I have never worked on the acquisition side, though I’ve been an interested observer. If you’ve got a mind to recommend an author to a house, my advice is don’t. It just isn’t your portion – you’re on the production side – and after the first time you try it, ever after you’re going to get the glazed-over look-away stare whenever you visit the office (“Is he going to try that again?”). So stay in your lane. You’re better off as the drone they keep in the cellar, and you should cultivate that.
On the trade side, well, leave me out of it. I don’t stare at car accidents either, or rubberneck at house fires. There was one occasion, which lasted for a year or two, when I was called in quite regularly to pass judgment on raw fiction mscripts. My comments were never heeded, and I watched some absolute dogs get published against the advice I gave, which generated horrifying bad reviews. Then once or twice, I read a mscript and told the same house, “This guy’s got it. You need to think hard about this one.” They never did. I swear I was right.
The academic side I know more about. I’m never quite sure what academic AEs do. I only know two things for certain. First thing: They’re the jetsetters of the academic world, always flying off to exotic locales and getting put up in five-star hotels for conferences attended by roomfuls of intelligent people who want to know them. They’re happiest when they’re doing that, instead of staying home where the pay is terrible – as bad as it is for MEs. Second thing: they’re always having to scour for funding for the projects they want to feed into the pipeline. They also spend a lot of time sending mscripts out for evaluation, which means scrambling for people who will do that for free.
It’s always a good idea for freelancers to befriend them.

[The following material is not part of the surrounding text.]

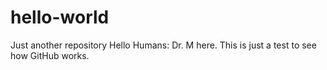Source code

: # hello-world
Just another repository
Hello Humans:
Dr. M here. This is just a test to see how GitHub works.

Once they know your skill set, and your strengths and weaknesses, they’ll steer projects your way: “This one needs Matthew,” they’ll tell an ME, who usually listens.

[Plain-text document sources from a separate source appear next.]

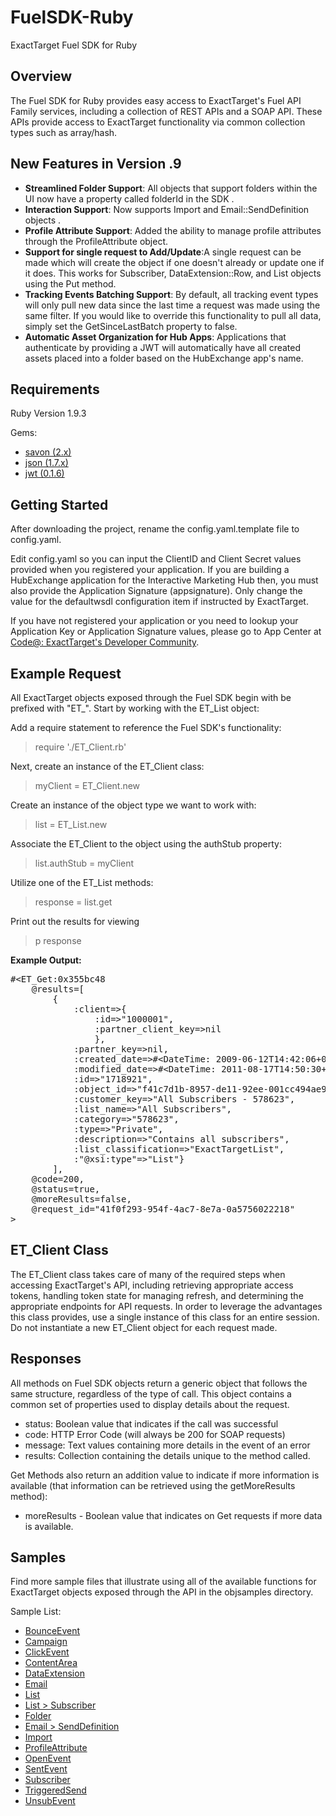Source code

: FuelSDK-Ruby
============

ExactTarget Fuel SDK for Ruby

## Overview ##
The Fuel SDK for Ruby provides easy access to ExactTarget's Fuel API Family services, including a collection of REST APIs and a SOAP API. These APIs provide access to ExactTarget functionality via common collection types such as array/hash. 

## New Features in Version .9 ##
- **Streamlined Folder Support**: All objects that support folders within the UI now have a property called folderId in the SDK .
- **Interaction Support**: Now supports Import and Email::SendDefinition objects .
- **Profile Attribute Support**: Added the ability to manage profile attributes through the ProfileAttribute object.
- **Support for single request to Add/Update**:A single request can be made which will create the object if one doesn't already or update one if it does.  This works for Subscriber, DataExtension::Row, and List objects using the Put method.
- **Tracking Events Batching Support**: By default, all tracking event types will only pull new data since the last time a request was made using the same filter.  If you would like to override this functionality to pull all data, simply set the GetSinceLastBatch property to false.
- **Automatic Asset Organization for Hub Apps**: Applications that authenticate by providing a JWT will automatically have all created assets placed into a folder based on the HubExchange app's name. 

## Requirements ##
Ruby Version 1.9.3

Gems:

- [savon (2.x)](http://rubygems.org/gems/savon)
- [json (1.7.x)](http://rubygems.org/gems/json)
- [jwt (0.1.6)](https://rubygems.org/gems/jwt)


## Getting Started ##
After downloading the project, rename the config.yaml.template file to config.yaml. 

Edit config.yaml so you can input the ClientID and Client Secret values provided when you registered your application. If you are building a HubExchange application for the Interactive Marketing Hub then, you must also provide the Application Signature (appsignature).  Only change the value for the defaultwsdl configuration item if instructed by ExactTarget.

If you have not registered your application or you need to lookup your Application Key or Application Signature values, please go to App Center at [Code@: ExactTarget's Developer Community](http://code.exacttarget.com/appcenter "Code@ App Center").

## Example Request ##
All ExactTarget objects exposed through the Fuel SDK begin with be prefixed with "ET\_".  Start by working with the ET_List object:

Add a require statement to reference the Fuel SDK's functionality:
> require './ET_Client.rb'

Next, create an instance of the ET_Client class:
> myClient = ET_Client.new

Create an instance of the object type we want to work with:
> list = ET_List.new

Associate the ET_Client to the object using the authStub property:
> list.authStub = myClient

Utilize one of the ET_List methods:
> response = list.get

Print out the results for viewing
> p response

**Example Output:**

<pre>
#&lt;ET_Get:0x355bc48 
	@results=[
		{
			:client=>{
				:id=>"1000001", 
				:partner_client_key=>nil
				}, 
			:partner_key=>nil, 
			:created_date=>#&lt;DateTime: 2009-06-12T14:42:06+00:00 ((2454995j,52926s,100000000n),+0s,2299161j)&gt;, 
			:modified_date=>#&lt;DateTime: 2011-08-17T14:50:30+00:00 ((2455791j,53430s,697000000n),+0s,2299161j)&gt;, 
			:id=>"1718921", 
			:object_id=>"f41c7d1b-8957-de11-92ee-001cc494ae9e", 
			:customer_key=>"All Subscribers - 578623", 
			:list_name=>"All Subscribers", 
			:category=>"578623", 
			:type=>"Private", 
			:description=>"Contains all subscribers", 
			:list_classification=>"ExactTargetList", 
			:"@xsi:type"=>"List"}
		], 
	@code=200, 
	@status=true, 
	@moreResults=false, 
	@request_id="41f0f293-954f-4ac7-8e7a-0a5756022218"
>
</pre>

## ET\_Client Class ##

The ET\_Client class takes care of many of the required steps when accessing ExactTarget's API, including retrieving appropriate access tokens, handling token state for managing refresh, and determining the appropriate endpoints for API requests.  In order to leverage the advantages this class provides, use a single instance of this class for an entire session.  Do not instantiate a new ET_Client object for each request made. 

## Responses ##
All methods on Fuel SDK objects return a generic object that follows the same structure, regardless of the type of call.  This object contains a common set of properties used to display details about the request.

- status: Boolean value that indicates if the call was successful
- code: HTTP Error Code (will always be 200 for SOAP requests)
- message: Text values containing more details in the event of an error
- results: Collection containing the details unique to the method called. 

Get Methods also return an addition value to indicate if more information is available (that information can be retrieved using the getMoreResults method):

 - moreResults - Boolean value that indicates on Get requests if more data is available. 


## Samples ##
Find more sample files that illustrate using all of the available functions for ExactTarget objects exposed through the API in the objsamples directory. 

Sample List:

 - [BounceEvent](https://github.com/ExactTarget/FuelSDK-Ruby/blob/master/objsamples/sample-bounceevent.rb)
 - [Campaign](https://github.com/ExactTarget/FuelSDK-Ruby/blob/master/objsamples/sample-campaign.rb)
 - [ClickEvent](https://github.com/ExactTarget/FuelSDK-Ruby/blob/master/objsamples/sample-clickevent.rb)
 - [ContentArea](https://github.com/ExactTarget/FuelSDK-Ruby/blob/master/objsamples/sample-contentarea.rb)
 - [DataExtension](https://github.com/ExactTarget/FuelSDK-Ruby/blob/master/objsamples/sample-dataextension.rb)
 - [Email](https://github.com/ExactTarget/FuelSDK-Ruby/blob/master/objsamples/sample-email.rb)
 - [List](https://github.com/ExactTarget/FuelSDK-Ruby/blob/master/objsamples/sample-list.rb)
 - [List > Subscriber](https://github.com/ExactTarget/FuelSDK-Ruby/blob/master/objsamples/sample-list.subscriber.rb)
 - [Folder](https://github.com/ExactTarget/FuelSDK-Ruby/blob/master/objsamples/sample-folder.rb)
 - [Email > SendDefinition](https://github.com/ExactTarget/FuelSDK-Ruby/blob/master/objsamples/sample-email-senddefinition.rb)
 - [Import](https://github.com/ExactTarget/FuelSDK-Ruby/blob/master/objsamples/sample-import.rb)
 - [ProfileAttribute](https://github.com/ExactTarget/FuelSDK-Ruby/blob/master/objsamples/sample-profileattribute.rb)
 - [OpenEvent](https://github.com/ExactTarget/FuelSDK-Ruby/blob/master/objsamples/sample-openevent.rb)
 - [SentEvent](https://github.com/ExactTarget/FuelSDK-Ruby/blob/master/objsamples/sample-sentevent.rb)
 - [Subscriber](https://github.com/ExactTarget/FuelSDK-Ruby/blob/master/objsamples/sample-subscriber.rb)
 - [TriggeredSend](https://github.com/ExactTarget/FuelSDK-Ruby/blob/master/objsamples/sample-triggeredsend.rb)
 - [UnsubEvent](https://github.com/ExactTarget/FuelSDK-Ruby/blob/master/objsamples/sample-unsubevent.rb)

A warning: I’ve seen it happen more than once that an author has a complaint to make about a copyedited mscript and takes it to the AE. Nothing good can ever come of that. The only sensible reply the AE can make is to tell them, “The book is in production now – you need to take your concerns to the ME.” Sadly, some of them don’t.
There was an ESL Japanese author, years ago, who’d written a social policy mscript for an Ivy League West house. The book had been CEed before the house took it in for publication, but that had only notched it up to borderline acceptable. I conducted a standard CE, taking her ESL challenges into account. The damned thing just glowed by the time I was done. Yet the pushback was as intense as I’ve ever encountered – she didn’t just reject the CE, she rewrote long passages of the book out of some bizarre notion that she could show me her Engiish was better than mine. If there was ever such a thing as a rage review, this was it. Attached to her review was a long long screed basically accusing me of being a sabotaging incompetent. “I went to Harvard[!!!]?” (Sigh: “So what?”) “I sent this to a copy editor !!!” (Sigh: “The world, including Harvard, is full of tin-eared copyeditors.”) “I’m sorry if this makes you unhappy …” (Sigh: “No you’re not.”) “… but you should be ashamed of yourself. Don’t you dare change anything else.”

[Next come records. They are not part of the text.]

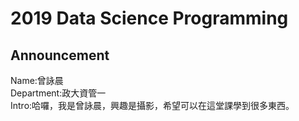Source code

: # 2019 Data Science Programming
## Announcement 
Name:曾詠晨<br />
Department:政大資管一<br />
Intro:哈囉，我是曾詠晨，興趣是攝影，希望可以在這堂課學到很多東西。<br />

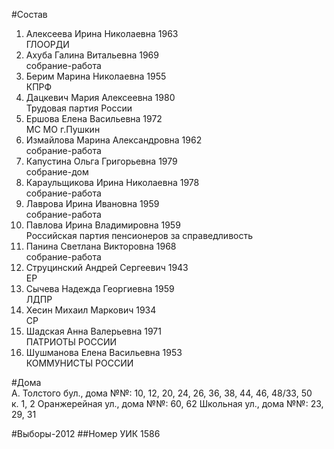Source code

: #Состав
1. Алексеева Ирина Николаевна 1963   
    ГЛООРДИ
2. Ахуба Галина Витальевна 1969   
    собрание-работа
3. Берим Марина Николаевна 1955   
    КПРФ
4. Дацкевич Мария Алексеевна 1980   
    Трудовая партия России
5. Ершова Елена Васильевна 1972   
    МС МО г.Пушкин
6. Измайлова Марина Александровна 1962   
    собрание-работа
7. Капустина Ольга Григорьевна 1979   
    собрание-дом
8. Караульщикова Ирина Николаевна 1978   
    собрание-работа
9. Лаврова Ирина Ивановна 1959   
    собрание-работа
10. Павлова Ирина Владимировна 1959   
    Российская партия пенсионеров за справедливость
11. Панина Светлана Викторовна 1968   
    собрание-работа
12. Струцинский Андрей Сергеевич 1943   
    ЕР
13. Сычева Надежда Георгиевна 1959   
    ЛДПР
14. Хесин Михаил Маркович 1934   
    СР
15. Шадская Анна Валерьевна 1971   
    ПАТРИОТЫ РОССИИ
16. Шушманова Елена Васильевна 1953   
    КОММУНИСТЫ РОССИИ

#Дома  
А. Толстого бул., дома №№: 10, 12, 20, 24, 26, 36, 38, 44, 46, 48/33, 50 к. 1, 2 Оранжерейная ул., дома №№: 60, 62 Школьная ул., дома №№: 23, 29, 31

#Выборы-2012
##Номер УИК
1586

So I looked at what she did. There wasn’t a grammatical sentence in the entire rewrite. Literally, not one.
So I emailed the ME at the press and asked, basically, “Do you realize what’s going on here? She just blew up her own book, this way, and this way. She’s going to embarrass herself and the house.” The ME – a sweet old Bulgarian lady, who sounded just like Bela Lugosi, over the phone – replied with a review of her own exasperation: “I know what you’re saying, but this particular author has the distressing habit of taking her complaints to the acquisitions editor, who sympathizes with her, over and over.”
I’d point out that she might have been at Harvard, but she was back in Japan by the time I conducted the CE. Who could she trust over there to know English well enough to vet my changes for her? Nobody for a person with trust issues to trust.
I wasn’t going to let her wretched grammar stand. So I rewrote the mscript again, realizing full well that I wouldn’t be working for that house again. Even if they agreed with my re-edit, I was going to be star-crossed thereafter. I didn’t give a damn – if those were their standards and procedures, get me out of here. It was sheer idocy to let an AE override the production department that way.
A happy addendum. The mscript this house had sent me previous to that one was another ESL, this time ESL Chinese, who’d gone to an Ivy League school and was having her dissertation published. I did the same job, taking the same approach, and she was delighted with it. (Though, as I’ve mentioned before, the author isn’t the one who should evaluate a CE – only an experienced ME can do that.) A couple of years later, I heard from Hong Kong University Press, where this author was being published now. It seems she thought highly of me, and though they didn’t have any of her mscripts coming out in the near future, would I consider working with other authors? I enjoyed a steady trickle from HKUP for years after that.